* **RECORDED INFORMATION**:
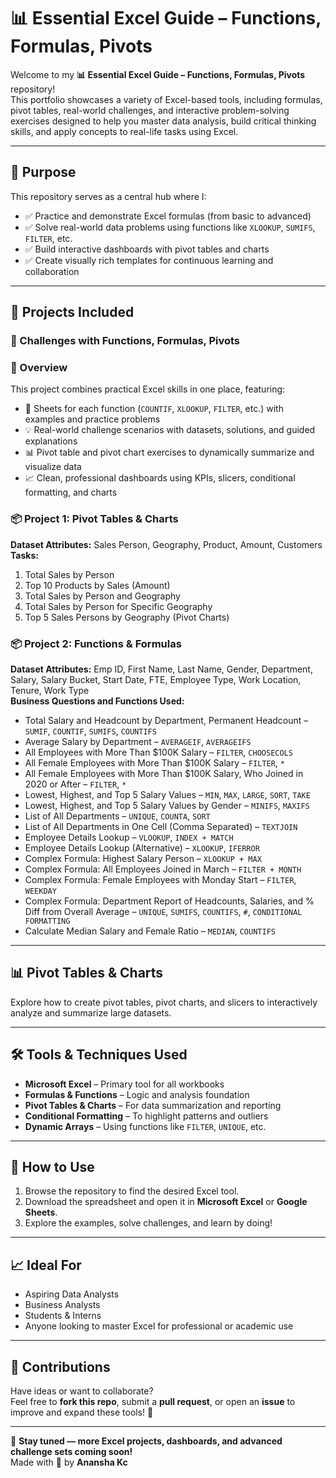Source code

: # 📊 Essential Excel Guide – Functions, Formulas, Pivots

Welcome to my **📊 Essential Excel Guide – Functions, Formulas, Pivots** repository!  
This portfolio showcases a variety of Excel-based tools, including formulas, pivot tables, real-world challenges, and interactive problem-solving exercises designed to help you master data analysis, build critical thinking skills, and apply concepts to real-life tasks using Excel.

---

## 🧭 Purpose

This repository serves as a central hub where I:

- ✅ Practice and demonstrate Excel formulas (from basic to advanced)  
- ✅ Solve real-world data problems using functions like `XLOOKUP`, `SUMIFS`, `FILTER`, etc.  
- ✅ Build interactive dashboards with pivot tables and charts  
- ✅ Create visually rich templates for continuous learning and collaboration  

---

## 📁 Projects Included

### 🔹 Challenges with Functions, Formulas, Pivots

### 🎯 Overview  
This project combines practical Excel skills in one place, featuring:

- 📄 Sheets for each function (`COUNTIF`, `XLOOKUP`, `FILTER`, etc.) with examples and practice problems  
- 💡 Real-world challenge scenarios with datasets, solutions, and guided explanations  
- 📊 Pivot table and pivot chart exercises to dynamically summarize and visualize data  
- 📈 Clean, professional dashboards using KPIs, slicers, conditional formatting, and charts  

### 📦 Project 1: Pivot Tables & Charts
**Dataset Attributes:** Sales Person, Geography, Product, Amount, Customers  
**Tasks:**  
1. Total Sales by Person  
2. Top 10 Products by Sales (Amount)  
3. Total Sales by Person and Geography  
4. Total Sales by Person for Specific Geography  
5. Top 5 Sales Persons by Geography (Pivot Charts)

### 📦 Project 2: Functions & Formulas
**Dataset Attributes:** Emp ID, First Name, Last Name, Gender, Department, Salary, Salary Bucket, Start Date, FTE, Employee Type, Work Location, Tenure, Work Type  
**Business Questions and Functions Used:**

- Total Salary and Headcount by Department, Permanent Headcount – `SUMIF`, `COUNTIF`, `SUMIFS`, `COUNTIFS`
- Average Salary by Department – `AVERAGEIF`, `AVERAGEIFS`
- All Employees with More Than $100K Salary – `FILTER`, `CHOOSECOLS`
- All Female Employees with More Than $100K Salary – `FILTER`, `*`
- All Female Employees with More Than $100K Salary, Who Joined in 2020 or After – `FILTER`, `*`
- Lowest, Highest, and Top 5 Salary Values – `MIN`, `MAX`, `LARGE`, `SORT`, `TAKE`
- Lowest, Highest, and Top 5 Salary Values by Gender – `MINIFS`, `MAXIFS`
- List of All Departments – `UNIQUE`, `COUNTA`, `SORT`
- List of All Departments in One Cell (Comma Separated) – `TEXTJOIN`
- Employee Details Lookup – `VLOOKUP`, `INDEX + MATCH`
- Employee Details Lookup (Alternative) – `XLOOKUP`, `IFERROR`
- Complex Formula: Highest Salary Person – `XLOOKUP + MAX`
- Complex Formula: All Employees Joined in March – `FILTER + MONTH`
- Complex Formula: Female Employees with Monday Start – `FILTER`, `WEEKDAY`
- Complex Formula: Department Report of Headcounts, Salaries, and % Diff from Overall Average – `UNIQUE`, `SUMIFS`, `COUNTIFS`, `#`, `CONDITIONAL FORMATTING`
- Calculate Median Salary and Female Ratio – `MEDIAN`, `COUNTIFS`

---

## 📊 Pivot Tables & Charts

Explore how to create pivot tables, pivot charts, and slicers to interactively analyze and summarize large datasets.

---

## 🛠 Tools & Techniques Used

- **Microsoft Excel** – Primary tool for all workbooks  
- **Formulas & Functions** – Logic and analysis foundation  
- **Pivot Tables & Charts** – For data summarization and reporting  
- **Conditional Formatting** – To highlight patterns and outliers  
- **Dynamic Arrays** – Using functions like `FILTER`, `UNIQUE`, etc.  

---

## 📘 How to Use

1. Browse the repository to find the desired Excel tool.
2. Download the spreadsheet and open it in **Microsoft Excel** or **Google Sheets**.
3. Explore the examples, solve challenges, and learn by doing!  

---

## 📈 Ideal For

- Aspiring Data Analysts  
- Business Analysts  
- Students & Interns  
- Anyone looking to master Excel for professional or academic use  

---

## 🤝 Contributions

Have ideas or want to collaborate?  
Feel free to **fork this repo**, submit a **pull request**, or open an **issue** to improve and expand these tools! 🚀

---

🔹 **Stay tuned — more Excel projects, dashboards, and advanced challenge sets coming soon!**  
Made with 💙 by **Anansha Kc**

* **AIM OF THE EXERCISE**: Everything in the data except the pictures must appear in your answer unchanged.

* **SOLUTION FOR THIS EXERCISE**:
Source code

: # 📊 Essential Excel Guide – Functions, Formulas, Pivots

Welcome to my **📊 Essential Excel Guide – Functions, Formulas, Pivots** repository!  
This portfolio showcases a variety of Excel-based tools, including formulas, pivot tables, real-world challenges, and interactive problem-solving exercises designed to help you master data analysis, build critical thinking skills, and apply concepts to real-life tasks using Excel.

---

## 🧭 Purpose

This repository serves as a central hub where I:

- ✅ Practice and demonstrate Excel formulas (from basic to advanced)  
- ✅ Solve real-world data problems using functions like `XLOOKUP`, `SUMIFS`, `FILTER`, etc.  
- ✅ Build interactive dashboards with pivot tables and charts  
- ✅ Create visually rich templates for continuous learning and collaboration  

---

## 📁 Projects Included

### 🔹 Challenges with Functions, Formulas, Pivots

### 🎯 Overview  
This project combines practical Excel skills in one place, featuring:

- 📄 Sheets for each function (`COUNTIF`, `XLOOKUP`, `FILTER`, etc.) with examples and practice problems  
- 💡 Real-world challenge scenarios with datasets, solutions, and guided explanations  
- 📊 Pivot table and pivot chart exercises to dynamically summarize and visualize data  
- 📈 Clean, professional dashboards using KPIs, slicers, conditional formatting, and charts  

### 📦 Project 1: Pivot Tables & Charts
**Dataset Attributes:** Sales Person, Geography, Product, Amount, Customers  
**Tasks:**  
1. Total Sales by Person  
2. Top 10 Products by Sales (Amount)  
3. Total Sales by Person and Geography  
4. Total Sales by Person for Specific Geography  
5. Top 5 Sales Persons by Geography (Pivot Charts)

### 📦 Project 2: Functions & Formulas
**Dataset Attributes:** Emp ID, First Name, Last Name, Gender, Department, Salary, Salary Bucket, Start Date, FTE, Employee Type, Work Location, Tenure, Work Type  
**Business Questions and Functions Used:**

- Total Salary and Headcount by Department, Permanent Headcount – `SUMIF`, `COUNTIF`, `SUMIFS`, `COUNTIFS`
- Average Salary by Department – `AVERAGEIF`, `AVERAGEIFS`
- All Employees with More Than $100K Salary – `FILTER`, `CHOOSECOLS`
- All Female Employees with More Than $100K Salary – `FILTER`, `*`
- All Female Employees with More Than $100K Salary, Who Joined in 2020 or After – `FILTER`, `*`
- Lowest, Highest, and Top 5 Salary Values – `MIN`, `MAX`, `LARGE`, `SORT`, `TAKE`
- Lowest, Highest, and Top 5 Salary Values by Gender – `MINIFS`, `MAXIFS`
- List of All Departments – `UNIQUE`, `COUNTA`, `SORT`
- List of All Departments in One Cell (Comma Separated) – `TEXTJOIN`
- Employee Details Lookup – `VLOOKUP`, `INDEX + MATCH`
- Employee Details Lookup (Alternative) – `XLOOKUP`, `IFERROR`
- Complex Formula: Highest Salary Person – `XLOOKUP + MAX`
- Complex Formula: All Employees Joined in March – `FILTER + MONTH`
- Complex Formula: Female Employees with Monday Start – `FILTER`, `WEEKDAY`
- Complex Formula: Department Report of Headcounts, Salaries, and % Diff from Overall Average – `UNIQUE`, `SUMIFS`, `COUNTIFS`, `#`, `CONDITIONAL FORMATTING`
- Calculate Median Salary and Female Ratio – `MEDIAN`, `COUNTIFS`

---

## 📊 Pivot Tables & Charts

Explore how to create pivot tables, pivot charts, and slicers to interactively analyze and summarize large datasets.

---

## 🛠 Tools & Techniques Used

- **Microsoft Excel** – Primary tool for all workbooks  
- **Formulas & Functions** – Logic and analysis foundation  
- **Pivot Tables & Charts** – For data summarization and reporting  
- **Conditional Formatting** – To highlight patterns and outliers  
- **Dynamic Arrays** – Using functions like `FILTER`, `UNIQUE`, etc.  

---

## 📘 How to Use

1. Browse the repository to find the desired Excel tool.
2. Download the spreadsheet and open it in **Microsoft Excel** or **Google Sheets**.
3. Explore the examples, solve challenges, and learn by doing!  

---

## 📈 Ideal For

- Aspiring Data Analysts  
- Business Analysts  
- Students & Interns  
- Anyone looking to master Excel for professional or academic use  

---

## 🤝 Contributions

Have ideas or want to collaborate?  
Feel free to **fork this repo**, submit a **pull request**, or open an **issue** to improve and expand these tools! 🚀

---

🔹 **Stay tuned — more Excel projects, dashboards, and advanced challenge sets coming soon!**  
Made with 💙 by **Anansha Kc**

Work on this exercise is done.